[Collection entries]
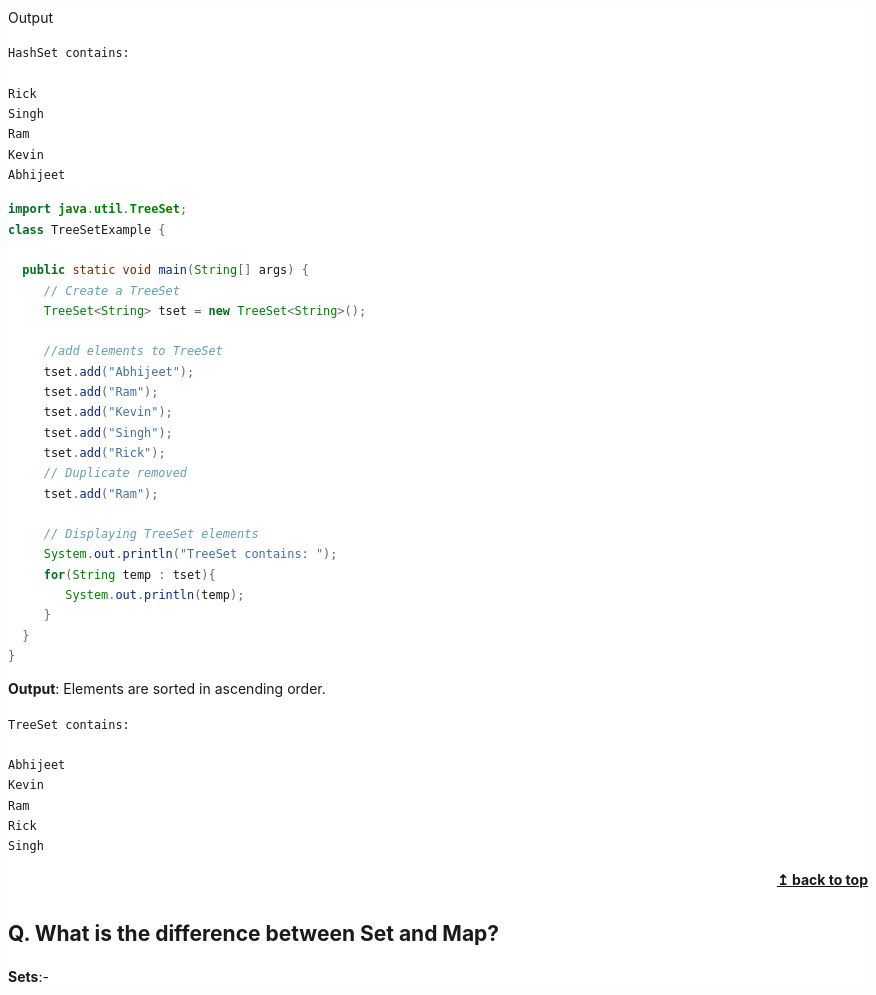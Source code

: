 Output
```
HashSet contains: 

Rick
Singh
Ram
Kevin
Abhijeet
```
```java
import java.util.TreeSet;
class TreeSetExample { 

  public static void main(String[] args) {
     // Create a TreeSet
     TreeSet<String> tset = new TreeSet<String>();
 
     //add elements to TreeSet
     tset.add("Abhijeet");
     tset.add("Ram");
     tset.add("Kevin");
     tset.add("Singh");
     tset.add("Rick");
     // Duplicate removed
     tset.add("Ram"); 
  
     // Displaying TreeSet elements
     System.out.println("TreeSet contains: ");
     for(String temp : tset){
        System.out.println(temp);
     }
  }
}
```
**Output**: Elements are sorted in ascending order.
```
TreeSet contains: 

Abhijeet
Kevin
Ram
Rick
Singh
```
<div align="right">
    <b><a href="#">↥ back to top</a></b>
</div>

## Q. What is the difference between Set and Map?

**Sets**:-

§ YOUR INSTRUCTIONS:
Copy all entries exactly; skip pictures.

§ ANSWER SECTION:
Source code

: Output
```
HashSet contains: 

Rick
Singh
Ram
Kevin
Abhijeet
```
```java
import java.util.TreeSet;
class TreeSetExample { 

  public static void main(String[] args) {
     // Create a TreeSet
     TreeSet<String> tset = new TreeSet<String>();
 
     //add elements to TreeSet
     tset.add("Abhijeet");
     tset.add("Ram");
     tset.add("Kevin");
     tset.add("Singh");
     tset.add("Rick");
     // Duplicate removed
     tset.add("Ram"); 
  
     // Displaying TreeSet elements
     System.out.println("TreeSet contains: ");
     for(String temp : tset){
        System.out.println(temp);
     }
  }
}
```
**Output**: Elements are sorted in ascending order.
```
TreeSet contains: 

Abhijeet
Kevin
Ram
Rick
Singh
```
<div align="right">
    <b><a href="#">↥ back to top</a></b>
</div>

## Q. What is the difference between Set and Map?

**Sets**:-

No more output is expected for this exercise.